As the model trains, the loss and accuracy metrics are displayed. This model reaches an accuracy of about 0.90 (or 90%) on the training data.

## Evaluate accuracy
Next, compare how the model performs on the test dataset:

In [0]:
test_loss, test_acc = model.evaluate(test_images,  test_labels, verbose=2)
print('\nTest accuracy:', test_acc)

It turns out that the accuracy on the test dataset is a little less than the accuracy on the training dataset. This gap between training accuracy and test accuracy represents overfitting. Overfitting is when a machine learning model performs worse on new, previously unseen inputs than on the training data. An overfitted model "memorizes" the training data—with less accuracy on testing data. 

You will learn more about how to mitigate overfitting in the next tutorial.

## Make predictions
With the model trained, you can use it to make predictions about some images.

In [0]:
predictions = model.predict(test_images)

Here, the model has predicted the label for each image in the testing set. Let's take a look at the first prediction:

In [0]:
print(predictions[0])

A prediction is an array of 10 numbers. They represent the model's "confidence" that the image corresponds to each of the 10 digits. You can see which label has the highest confidence value:

In [0]:
print(tf.argmax(predictions[0]))

# Exercise 1: MNIST

In the above tutorial, you used a single Dense layer to reach about 90% accuracy. Now, let's transform your model into a neural network to reach about 95% accuracy.

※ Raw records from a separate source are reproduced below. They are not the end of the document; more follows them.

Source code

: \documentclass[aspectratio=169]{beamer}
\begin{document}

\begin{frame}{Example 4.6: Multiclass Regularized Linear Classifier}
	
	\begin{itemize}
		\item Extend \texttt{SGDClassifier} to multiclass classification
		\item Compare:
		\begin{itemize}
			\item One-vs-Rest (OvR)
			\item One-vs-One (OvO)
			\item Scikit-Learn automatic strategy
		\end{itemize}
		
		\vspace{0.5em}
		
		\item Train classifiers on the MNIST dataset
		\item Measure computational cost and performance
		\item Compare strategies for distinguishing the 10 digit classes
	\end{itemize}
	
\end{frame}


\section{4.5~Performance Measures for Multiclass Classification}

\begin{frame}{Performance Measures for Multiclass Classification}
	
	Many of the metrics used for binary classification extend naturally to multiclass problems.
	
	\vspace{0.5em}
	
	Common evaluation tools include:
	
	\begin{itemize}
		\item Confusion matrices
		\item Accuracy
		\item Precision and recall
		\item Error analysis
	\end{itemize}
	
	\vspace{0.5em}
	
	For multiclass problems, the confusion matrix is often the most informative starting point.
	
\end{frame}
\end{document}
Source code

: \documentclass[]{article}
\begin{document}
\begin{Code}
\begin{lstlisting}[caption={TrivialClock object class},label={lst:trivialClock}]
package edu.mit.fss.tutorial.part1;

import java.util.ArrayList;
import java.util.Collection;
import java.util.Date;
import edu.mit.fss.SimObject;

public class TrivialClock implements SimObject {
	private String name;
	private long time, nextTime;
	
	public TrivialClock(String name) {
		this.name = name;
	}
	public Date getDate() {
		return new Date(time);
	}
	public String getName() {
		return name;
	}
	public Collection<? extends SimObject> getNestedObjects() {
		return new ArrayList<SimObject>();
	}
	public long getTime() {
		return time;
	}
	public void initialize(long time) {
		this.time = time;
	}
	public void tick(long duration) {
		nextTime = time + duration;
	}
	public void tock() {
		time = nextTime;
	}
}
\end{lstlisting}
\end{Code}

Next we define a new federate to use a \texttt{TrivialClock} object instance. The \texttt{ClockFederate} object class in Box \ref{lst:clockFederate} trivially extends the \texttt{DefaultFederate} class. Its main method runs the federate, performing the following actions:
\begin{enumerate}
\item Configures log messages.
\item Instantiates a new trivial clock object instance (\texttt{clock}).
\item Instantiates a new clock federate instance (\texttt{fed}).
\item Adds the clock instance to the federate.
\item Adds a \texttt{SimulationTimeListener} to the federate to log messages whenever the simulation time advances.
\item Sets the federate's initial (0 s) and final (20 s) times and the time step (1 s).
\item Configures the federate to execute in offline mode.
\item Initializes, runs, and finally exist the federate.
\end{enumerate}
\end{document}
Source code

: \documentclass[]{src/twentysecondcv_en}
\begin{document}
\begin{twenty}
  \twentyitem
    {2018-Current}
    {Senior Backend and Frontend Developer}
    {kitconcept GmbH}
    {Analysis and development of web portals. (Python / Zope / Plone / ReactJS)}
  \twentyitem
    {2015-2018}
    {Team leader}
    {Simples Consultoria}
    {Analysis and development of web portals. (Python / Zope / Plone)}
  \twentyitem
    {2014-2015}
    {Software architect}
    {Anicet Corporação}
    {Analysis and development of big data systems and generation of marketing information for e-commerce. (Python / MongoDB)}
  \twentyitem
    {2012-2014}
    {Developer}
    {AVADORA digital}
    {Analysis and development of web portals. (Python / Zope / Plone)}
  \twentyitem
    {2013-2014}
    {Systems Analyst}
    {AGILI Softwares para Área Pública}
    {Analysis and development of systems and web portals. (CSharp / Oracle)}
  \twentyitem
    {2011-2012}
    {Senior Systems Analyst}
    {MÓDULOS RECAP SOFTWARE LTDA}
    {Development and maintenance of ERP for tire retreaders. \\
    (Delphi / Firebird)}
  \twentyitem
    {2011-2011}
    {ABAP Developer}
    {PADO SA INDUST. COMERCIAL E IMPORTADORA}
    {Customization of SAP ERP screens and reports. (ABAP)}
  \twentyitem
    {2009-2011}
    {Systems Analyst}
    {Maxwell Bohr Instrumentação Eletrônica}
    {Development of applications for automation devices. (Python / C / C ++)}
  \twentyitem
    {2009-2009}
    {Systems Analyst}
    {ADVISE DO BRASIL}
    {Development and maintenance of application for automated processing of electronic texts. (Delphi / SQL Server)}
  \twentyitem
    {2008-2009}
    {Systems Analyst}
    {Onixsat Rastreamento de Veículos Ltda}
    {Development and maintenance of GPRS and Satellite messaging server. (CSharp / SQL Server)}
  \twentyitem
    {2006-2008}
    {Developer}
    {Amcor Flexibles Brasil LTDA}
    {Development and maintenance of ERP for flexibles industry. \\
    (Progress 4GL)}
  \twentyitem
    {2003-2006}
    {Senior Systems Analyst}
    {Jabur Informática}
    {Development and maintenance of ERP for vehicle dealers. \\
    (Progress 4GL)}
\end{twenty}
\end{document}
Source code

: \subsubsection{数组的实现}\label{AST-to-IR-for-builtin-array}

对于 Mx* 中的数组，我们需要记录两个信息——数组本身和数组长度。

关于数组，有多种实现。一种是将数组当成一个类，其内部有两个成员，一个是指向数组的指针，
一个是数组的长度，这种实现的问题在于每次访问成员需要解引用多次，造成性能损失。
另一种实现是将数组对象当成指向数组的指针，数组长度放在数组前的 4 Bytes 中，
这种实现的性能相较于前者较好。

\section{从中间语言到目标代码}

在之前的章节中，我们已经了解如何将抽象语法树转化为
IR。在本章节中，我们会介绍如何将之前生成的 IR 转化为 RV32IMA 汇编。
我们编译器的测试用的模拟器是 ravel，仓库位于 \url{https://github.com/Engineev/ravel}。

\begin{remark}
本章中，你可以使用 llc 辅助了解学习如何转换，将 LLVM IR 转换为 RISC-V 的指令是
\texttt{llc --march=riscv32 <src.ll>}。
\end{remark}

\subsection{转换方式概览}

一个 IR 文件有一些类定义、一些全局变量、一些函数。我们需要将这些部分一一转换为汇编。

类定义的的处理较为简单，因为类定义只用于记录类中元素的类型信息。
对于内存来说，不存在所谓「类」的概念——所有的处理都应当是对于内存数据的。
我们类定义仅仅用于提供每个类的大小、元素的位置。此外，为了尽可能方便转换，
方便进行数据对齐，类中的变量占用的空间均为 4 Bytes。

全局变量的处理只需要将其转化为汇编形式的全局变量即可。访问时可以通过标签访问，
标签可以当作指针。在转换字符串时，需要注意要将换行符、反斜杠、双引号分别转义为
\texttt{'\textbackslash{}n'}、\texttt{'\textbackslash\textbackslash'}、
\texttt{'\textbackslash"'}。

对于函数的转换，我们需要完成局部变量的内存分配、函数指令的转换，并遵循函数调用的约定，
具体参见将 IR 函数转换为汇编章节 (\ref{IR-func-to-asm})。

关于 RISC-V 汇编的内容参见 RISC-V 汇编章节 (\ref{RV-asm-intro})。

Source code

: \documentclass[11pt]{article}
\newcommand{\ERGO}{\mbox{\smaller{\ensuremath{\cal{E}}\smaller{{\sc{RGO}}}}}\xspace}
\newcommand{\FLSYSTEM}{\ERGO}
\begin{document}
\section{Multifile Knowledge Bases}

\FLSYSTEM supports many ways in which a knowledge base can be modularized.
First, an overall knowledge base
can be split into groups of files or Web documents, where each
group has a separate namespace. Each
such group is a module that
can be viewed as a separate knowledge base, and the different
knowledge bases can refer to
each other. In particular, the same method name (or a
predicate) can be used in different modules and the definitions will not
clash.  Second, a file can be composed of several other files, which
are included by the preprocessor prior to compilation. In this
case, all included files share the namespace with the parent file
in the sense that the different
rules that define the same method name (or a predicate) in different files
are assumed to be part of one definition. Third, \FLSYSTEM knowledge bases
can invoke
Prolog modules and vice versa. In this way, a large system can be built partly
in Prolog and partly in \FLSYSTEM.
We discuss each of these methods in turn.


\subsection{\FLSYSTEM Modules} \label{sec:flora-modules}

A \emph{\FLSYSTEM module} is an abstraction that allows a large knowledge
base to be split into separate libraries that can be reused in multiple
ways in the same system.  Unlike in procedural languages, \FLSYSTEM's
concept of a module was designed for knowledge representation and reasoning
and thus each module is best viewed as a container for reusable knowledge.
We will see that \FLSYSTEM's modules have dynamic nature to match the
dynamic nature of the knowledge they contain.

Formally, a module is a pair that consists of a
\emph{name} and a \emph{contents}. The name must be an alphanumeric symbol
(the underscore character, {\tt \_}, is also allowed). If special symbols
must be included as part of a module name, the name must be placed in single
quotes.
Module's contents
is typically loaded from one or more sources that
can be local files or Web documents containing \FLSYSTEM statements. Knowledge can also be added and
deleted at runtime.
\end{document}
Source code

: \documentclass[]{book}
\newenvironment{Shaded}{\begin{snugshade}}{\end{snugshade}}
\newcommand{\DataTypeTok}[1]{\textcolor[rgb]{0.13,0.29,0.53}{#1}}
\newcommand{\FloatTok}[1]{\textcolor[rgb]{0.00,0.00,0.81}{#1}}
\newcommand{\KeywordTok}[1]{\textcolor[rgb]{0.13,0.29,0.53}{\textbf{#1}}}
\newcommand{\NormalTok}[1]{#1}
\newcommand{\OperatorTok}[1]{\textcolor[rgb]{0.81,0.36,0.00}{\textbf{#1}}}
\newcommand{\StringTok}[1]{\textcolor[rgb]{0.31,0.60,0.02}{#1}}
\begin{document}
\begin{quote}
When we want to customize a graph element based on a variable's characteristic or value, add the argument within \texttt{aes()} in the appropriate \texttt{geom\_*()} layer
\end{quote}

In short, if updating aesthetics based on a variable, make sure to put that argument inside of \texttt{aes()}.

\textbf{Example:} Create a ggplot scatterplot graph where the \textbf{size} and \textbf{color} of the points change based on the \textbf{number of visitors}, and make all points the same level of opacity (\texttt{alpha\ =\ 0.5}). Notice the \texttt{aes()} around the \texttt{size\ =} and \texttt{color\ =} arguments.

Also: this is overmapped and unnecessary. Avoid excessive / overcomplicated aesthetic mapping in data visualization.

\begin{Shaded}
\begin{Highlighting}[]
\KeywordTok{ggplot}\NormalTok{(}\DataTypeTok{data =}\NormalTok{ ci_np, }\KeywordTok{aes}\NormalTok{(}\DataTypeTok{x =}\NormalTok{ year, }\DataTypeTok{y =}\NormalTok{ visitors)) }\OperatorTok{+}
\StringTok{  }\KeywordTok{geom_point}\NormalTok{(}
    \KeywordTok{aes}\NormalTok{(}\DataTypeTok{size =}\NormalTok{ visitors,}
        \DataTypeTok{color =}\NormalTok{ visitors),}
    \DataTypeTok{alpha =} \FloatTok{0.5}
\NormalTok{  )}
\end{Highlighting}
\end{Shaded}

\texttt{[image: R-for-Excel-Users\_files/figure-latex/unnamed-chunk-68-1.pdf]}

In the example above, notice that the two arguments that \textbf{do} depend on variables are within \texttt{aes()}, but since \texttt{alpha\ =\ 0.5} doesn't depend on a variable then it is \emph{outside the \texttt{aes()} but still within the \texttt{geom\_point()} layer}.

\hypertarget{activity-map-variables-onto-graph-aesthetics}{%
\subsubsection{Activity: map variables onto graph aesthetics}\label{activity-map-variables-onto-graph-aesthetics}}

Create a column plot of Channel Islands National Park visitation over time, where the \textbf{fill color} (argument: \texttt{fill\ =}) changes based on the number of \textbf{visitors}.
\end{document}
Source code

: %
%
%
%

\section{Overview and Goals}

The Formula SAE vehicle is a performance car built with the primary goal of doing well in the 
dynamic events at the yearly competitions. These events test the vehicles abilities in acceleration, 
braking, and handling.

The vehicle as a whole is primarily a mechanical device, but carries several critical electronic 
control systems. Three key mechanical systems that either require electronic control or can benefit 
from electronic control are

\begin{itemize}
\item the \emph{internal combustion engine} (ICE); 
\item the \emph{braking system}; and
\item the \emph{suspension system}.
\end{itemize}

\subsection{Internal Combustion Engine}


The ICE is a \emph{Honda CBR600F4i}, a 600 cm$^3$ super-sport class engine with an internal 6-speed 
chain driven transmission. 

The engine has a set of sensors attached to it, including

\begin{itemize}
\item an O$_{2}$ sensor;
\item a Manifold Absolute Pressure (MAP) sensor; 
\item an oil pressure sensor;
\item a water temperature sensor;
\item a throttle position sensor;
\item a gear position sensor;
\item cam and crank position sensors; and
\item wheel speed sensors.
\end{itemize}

To do so, add a second Dense layer, then compile and train the model.

In [0]:
model = keras.Sequential([
    keras.layers.Flatten(input_shape=(28, 28)),
    # TODO: your code here
    # Add a Dense layer with 128 neurons and relu activation.
    keras.layers.Dense(10, activation='softmax')
])

In [0]:
# Now, compile your new model by uncommenting this code 
# model.compile(optimizer='adam',
#              loss='sparse_categorical_crossentropy',
#              metrics=['accuracy'])

In [0]:
# Finally, train your model by uncommenting this code
# model.fit(train_images, train_labels, epochs=10)

**Questions to think about:**
- How does the accuracy of your neural network compare with your first model? 
- What is the effect of epochs on accuracy? On validation accuracy?
- What is the effect of the number of neurons per layer?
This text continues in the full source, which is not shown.